Miami’s Renaissance Started with the Artists
It takes a combination of artistic substance and urban developer knowhow to forge into the unknown and create a miracle such as Wynwood. By now, it is common knowledge that most of the actual artists who helped established Wynwood as the hip, artsy area it is, have long since moved to less expensive locations.
For now, the elements are coming together to create another renaissance farther north in the Little Haiti/Lemon City/Little River areas and, once again, it is the artists who have led the way.
When Life Gives You Lemons, Make a Neighborhood
Little Haiti has been home to some key local artists for a long time. Edouard Duval-Carrie bought his studio building in 1992. Next door, Pulitzer-Prize winning Carl Juste has been artist-in-residence at the Haitian Arts Alliance for 5 years running. Both are outspoken about the importance of artists as our city grows.
When local artist/art therapist Dave McCauley discovered that ArtsCenter South Florida planned to sell its space on Lincoln Road after 30 years, he decided to band with other artists and opened Laundromat Art Space in the heart of Little Haiti, across the street from Duval-Carrie and Juste. The space features studios for 9 artists and a gallery. Laundromat Art Space was quietly funded by owner/developer Mallory Kauderer who also purchased the live rock dive bar, Churchill’s Pub, down the street because he wanted to be sure to protect that Little Haiti institution.
Trendy spots come and go, but truly unique, ethnic areas endure.”
Artists and Developers Working in Sync
Big stakeholders like Ben Pumo and Kauderer have invested years into the area working with Michele Spence-Jones, former Commissioner of District 5, to set aside the funds to create an atmosphere for new businesses to come to the area.

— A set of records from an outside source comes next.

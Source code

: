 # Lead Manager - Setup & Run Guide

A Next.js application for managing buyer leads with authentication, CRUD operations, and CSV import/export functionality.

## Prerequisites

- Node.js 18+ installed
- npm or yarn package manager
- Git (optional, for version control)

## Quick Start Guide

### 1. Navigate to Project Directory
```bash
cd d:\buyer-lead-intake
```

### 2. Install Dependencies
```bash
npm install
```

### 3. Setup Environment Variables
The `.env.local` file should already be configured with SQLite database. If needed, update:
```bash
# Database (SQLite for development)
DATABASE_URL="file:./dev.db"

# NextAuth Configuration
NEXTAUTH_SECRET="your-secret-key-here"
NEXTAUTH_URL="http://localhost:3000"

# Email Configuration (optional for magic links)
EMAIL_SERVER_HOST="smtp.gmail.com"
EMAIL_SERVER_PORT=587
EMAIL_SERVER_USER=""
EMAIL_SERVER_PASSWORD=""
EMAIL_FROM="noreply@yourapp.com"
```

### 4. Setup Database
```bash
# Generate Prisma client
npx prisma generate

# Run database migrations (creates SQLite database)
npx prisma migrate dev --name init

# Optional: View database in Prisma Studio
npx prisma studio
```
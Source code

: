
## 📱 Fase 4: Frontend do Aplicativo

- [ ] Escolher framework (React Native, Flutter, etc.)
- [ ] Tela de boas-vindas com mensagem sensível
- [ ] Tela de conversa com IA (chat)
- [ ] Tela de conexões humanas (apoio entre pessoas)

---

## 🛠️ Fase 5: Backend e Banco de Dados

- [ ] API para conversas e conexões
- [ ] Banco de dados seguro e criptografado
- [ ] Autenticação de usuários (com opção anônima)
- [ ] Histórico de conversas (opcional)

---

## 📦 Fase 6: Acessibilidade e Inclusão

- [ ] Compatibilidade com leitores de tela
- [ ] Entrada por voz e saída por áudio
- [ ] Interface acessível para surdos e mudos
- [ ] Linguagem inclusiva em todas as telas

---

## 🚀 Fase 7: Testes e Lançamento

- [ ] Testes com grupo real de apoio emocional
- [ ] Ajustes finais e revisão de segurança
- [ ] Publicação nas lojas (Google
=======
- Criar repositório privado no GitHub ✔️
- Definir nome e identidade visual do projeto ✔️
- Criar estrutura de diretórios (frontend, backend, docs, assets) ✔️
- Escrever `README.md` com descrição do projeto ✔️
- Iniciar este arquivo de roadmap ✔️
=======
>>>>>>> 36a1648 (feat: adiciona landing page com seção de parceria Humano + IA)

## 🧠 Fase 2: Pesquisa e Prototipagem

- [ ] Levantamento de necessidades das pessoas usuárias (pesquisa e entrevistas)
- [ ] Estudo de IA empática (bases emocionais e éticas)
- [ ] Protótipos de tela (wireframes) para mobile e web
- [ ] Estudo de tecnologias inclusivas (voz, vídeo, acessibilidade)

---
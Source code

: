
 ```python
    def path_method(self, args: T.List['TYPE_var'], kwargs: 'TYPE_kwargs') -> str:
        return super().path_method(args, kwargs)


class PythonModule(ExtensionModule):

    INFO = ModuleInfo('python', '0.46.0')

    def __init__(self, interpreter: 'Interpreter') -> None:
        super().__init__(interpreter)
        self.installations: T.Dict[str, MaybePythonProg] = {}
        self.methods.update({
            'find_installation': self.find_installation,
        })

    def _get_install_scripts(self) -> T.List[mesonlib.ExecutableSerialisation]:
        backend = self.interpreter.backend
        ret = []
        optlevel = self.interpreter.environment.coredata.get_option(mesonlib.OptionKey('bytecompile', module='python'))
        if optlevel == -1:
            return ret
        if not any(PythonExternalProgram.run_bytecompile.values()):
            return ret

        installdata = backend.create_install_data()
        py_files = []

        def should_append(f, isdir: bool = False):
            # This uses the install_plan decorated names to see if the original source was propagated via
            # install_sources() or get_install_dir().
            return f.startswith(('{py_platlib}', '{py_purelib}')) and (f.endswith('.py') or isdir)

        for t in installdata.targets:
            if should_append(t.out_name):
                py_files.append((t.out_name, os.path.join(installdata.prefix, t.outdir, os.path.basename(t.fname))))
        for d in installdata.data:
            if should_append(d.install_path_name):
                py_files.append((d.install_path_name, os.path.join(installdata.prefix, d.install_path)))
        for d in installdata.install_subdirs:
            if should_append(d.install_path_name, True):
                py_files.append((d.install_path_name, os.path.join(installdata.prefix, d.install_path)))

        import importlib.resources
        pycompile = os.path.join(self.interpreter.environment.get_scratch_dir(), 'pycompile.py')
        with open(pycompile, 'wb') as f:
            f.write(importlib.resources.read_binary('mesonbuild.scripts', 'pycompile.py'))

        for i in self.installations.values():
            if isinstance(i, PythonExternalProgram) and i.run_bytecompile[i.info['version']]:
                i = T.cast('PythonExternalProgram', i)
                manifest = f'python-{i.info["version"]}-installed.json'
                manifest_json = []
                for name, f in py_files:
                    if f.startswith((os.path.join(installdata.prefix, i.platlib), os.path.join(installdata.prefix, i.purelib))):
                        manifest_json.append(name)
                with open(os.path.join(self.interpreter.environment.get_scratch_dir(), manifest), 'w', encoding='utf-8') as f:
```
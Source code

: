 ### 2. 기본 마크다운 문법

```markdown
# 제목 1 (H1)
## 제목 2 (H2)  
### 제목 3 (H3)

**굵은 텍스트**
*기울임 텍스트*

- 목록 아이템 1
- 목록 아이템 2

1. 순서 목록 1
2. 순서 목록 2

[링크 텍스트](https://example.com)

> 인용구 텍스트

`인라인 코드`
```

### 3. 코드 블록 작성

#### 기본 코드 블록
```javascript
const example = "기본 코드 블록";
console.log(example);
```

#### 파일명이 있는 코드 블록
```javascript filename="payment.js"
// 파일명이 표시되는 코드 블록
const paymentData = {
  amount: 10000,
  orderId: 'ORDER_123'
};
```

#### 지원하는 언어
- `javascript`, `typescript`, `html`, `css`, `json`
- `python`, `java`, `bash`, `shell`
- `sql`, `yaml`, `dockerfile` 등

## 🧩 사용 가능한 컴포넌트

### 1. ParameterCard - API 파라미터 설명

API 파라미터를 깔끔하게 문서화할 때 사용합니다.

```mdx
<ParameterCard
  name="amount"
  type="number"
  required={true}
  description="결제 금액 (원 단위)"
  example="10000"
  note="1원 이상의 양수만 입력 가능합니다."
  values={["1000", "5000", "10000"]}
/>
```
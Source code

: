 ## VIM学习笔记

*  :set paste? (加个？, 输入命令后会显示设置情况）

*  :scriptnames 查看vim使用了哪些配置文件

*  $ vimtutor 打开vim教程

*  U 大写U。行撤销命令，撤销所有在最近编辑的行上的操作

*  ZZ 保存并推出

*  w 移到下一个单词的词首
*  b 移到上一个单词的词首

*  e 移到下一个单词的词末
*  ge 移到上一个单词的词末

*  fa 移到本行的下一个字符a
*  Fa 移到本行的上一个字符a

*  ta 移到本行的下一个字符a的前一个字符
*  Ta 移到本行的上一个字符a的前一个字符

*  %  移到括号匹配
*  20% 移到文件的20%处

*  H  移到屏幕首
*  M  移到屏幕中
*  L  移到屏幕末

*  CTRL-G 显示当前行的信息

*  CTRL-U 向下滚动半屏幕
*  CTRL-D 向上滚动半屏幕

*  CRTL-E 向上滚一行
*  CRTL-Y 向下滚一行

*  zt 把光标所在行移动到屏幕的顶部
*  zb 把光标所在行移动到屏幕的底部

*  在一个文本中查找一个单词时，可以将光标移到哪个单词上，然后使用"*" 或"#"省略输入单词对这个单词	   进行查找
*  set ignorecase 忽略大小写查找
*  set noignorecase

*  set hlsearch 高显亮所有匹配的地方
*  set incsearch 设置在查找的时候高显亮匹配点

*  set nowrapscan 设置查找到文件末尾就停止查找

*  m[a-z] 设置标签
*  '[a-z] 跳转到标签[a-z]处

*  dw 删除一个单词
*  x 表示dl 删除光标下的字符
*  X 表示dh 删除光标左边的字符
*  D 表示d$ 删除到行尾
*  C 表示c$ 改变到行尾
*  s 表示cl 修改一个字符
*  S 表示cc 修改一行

It seems like there is a synergy among interests for the kind of urban renewal and adaptive reuse that will allow and nurture the artists and what is unique.
For example, developer Ofer Mizrahi has created Ironside, a fresh, adapted warehouse space in Little River. Avra Jain has more recently chosen Little River as one of her next projects: to pack Little River with galleries, tech startups, restaurants, bars, art studios, and other unique businesses.
Through art and architecture, life and lifestyle are integrated. Through life and lifestyle, communities and neighborhoods are created.”
Find the Cool… and the Property Values
As Miami grows and its urban areas are renewed, one wonders if it can take a cue from the artists who have helped revive its image and develop itself in a more creative and conscious way.